Dataset entries:
..........
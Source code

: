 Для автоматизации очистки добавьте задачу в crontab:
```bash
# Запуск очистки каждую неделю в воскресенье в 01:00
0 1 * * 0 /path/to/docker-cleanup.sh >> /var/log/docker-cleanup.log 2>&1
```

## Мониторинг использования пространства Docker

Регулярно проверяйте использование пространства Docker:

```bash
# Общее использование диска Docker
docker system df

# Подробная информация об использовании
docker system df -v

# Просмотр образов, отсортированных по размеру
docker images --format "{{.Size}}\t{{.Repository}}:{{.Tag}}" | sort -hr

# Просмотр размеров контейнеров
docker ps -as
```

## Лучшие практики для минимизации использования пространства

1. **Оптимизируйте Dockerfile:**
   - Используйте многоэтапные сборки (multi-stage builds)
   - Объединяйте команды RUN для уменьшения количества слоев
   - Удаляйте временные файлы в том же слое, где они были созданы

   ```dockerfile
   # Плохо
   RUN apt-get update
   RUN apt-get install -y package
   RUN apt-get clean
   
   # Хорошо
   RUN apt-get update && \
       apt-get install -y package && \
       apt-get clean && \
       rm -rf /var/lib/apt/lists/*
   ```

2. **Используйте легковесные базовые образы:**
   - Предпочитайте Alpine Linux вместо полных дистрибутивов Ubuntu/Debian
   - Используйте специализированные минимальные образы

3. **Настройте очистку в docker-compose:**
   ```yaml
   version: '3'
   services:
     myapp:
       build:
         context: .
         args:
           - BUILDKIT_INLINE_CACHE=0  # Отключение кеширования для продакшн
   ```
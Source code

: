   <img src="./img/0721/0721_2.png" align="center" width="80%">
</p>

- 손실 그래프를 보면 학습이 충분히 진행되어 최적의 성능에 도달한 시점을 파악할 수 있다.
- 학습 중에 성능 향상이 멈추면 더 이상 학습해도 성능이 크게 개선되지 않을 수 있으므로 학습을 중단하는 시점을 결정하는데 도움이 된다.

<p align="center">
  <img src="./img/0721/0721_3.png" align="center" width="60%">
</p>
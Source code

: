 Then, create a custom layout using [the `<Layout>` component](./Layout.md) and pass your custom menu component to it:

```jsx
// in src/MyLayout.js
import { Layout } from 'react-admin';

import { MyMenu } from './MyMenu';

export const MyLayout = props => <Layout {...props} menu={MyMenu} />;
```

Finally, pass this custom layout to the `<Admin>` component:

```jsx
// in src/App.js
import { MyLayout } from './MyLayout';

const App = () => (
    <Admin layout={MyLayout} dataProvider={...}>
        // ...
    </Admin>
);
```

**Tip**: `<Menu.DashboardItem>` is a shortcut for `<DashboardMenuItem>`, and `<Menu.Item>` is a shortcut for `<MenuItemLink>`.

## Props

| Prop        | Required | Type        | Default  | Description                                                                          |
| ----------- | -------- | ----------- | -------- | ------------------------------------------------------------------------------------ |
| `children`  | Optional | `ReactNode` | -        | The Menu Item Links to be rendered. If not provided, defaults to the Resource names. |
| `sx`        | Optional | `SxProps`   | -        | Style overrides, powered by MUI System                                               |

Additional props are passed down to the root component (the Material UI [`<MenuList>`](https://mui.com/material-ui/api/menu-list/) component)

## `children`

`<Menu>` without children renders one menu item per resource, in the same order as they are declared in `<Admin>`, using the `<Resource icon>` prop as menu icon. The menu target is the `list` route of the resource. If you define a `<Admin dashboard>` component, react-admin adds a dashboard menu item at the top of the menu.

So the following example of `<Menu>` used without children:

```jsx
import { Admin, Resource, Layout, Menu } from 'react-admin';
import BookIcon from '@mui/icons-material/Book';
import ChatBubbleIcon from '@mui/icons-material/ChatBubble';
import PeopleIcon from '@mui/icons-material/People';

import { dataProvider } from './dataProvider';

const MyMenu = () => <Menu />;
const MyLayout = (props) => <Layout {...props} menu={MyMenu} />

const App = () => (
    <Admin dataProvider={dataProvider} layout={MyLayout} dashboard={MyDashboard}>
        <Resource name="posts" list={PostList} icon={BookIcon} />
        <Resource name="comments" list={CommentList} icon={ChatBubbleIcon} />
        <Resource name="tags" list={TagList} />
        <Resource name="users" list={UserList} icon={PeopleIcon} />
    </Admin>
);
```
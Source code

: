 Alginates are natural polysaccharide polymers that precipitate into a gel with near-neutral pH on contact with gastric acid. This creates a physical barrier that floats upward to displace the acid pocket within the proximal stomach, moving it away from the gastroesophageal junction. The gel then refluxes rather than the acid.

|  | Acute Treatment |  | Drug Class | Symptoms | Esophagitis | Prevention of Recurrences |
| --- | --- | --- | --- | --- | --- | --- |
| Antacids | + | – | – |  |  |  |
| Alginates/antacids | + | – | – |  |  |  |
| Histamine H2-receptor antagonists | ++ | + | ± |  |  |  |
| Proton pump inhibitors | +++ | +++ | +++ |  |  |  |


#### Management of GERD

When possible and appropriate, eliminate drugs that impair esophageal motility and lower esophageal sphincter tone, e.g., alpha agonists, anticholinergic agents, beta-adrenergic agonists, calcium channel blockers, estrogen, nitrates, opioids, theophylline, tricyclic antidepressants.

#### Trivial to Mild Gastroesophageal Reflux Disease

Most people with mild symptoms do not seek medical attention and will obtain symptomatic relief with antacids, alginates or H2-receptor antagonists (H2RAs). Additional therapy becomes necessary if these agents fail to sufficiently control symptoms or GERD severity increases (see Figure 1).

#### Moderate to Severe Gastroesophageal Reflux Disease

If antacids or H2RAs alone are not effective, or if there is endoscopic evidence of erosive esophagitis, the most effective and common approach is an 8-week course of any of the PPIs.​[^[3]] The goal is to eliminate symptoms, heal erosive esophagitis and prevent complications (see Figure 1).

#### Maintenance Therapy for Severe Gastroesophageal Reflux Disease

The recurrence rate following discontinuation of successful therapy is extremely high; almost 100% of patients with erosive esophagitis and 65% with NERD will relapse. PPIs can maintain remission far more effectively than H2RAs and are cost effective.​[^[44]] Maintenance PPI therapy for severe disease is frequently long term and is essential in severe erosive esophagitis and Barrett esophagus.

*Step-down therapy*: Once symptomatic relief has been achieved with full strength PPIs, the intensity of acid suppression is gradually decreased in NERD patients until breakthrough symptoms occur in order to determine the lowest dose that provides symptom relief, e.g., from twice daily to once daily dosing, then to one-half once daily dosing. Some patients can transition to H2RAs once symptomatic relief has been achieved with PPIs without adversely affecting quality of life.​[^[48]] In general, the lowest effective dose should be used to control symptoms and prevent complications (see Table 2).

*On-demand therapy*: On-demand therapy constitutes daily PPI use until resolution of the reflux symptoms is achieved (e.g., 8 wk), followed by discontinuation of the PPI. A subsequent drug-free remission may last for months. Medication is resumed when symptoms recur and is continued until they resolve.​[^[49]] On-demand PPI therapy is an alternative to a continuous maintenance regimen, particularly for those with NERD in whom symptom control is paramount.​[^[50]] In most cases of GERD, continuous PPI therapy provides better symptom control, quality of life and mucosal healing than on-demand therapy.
..........
The lines you need are those containing "PeopleIcon"; find them in the records and copy them.

import PeopleIcon from '@mui/icons-material/People';
        <Resource name="users" list={UserList} icon={PeopleIcon} />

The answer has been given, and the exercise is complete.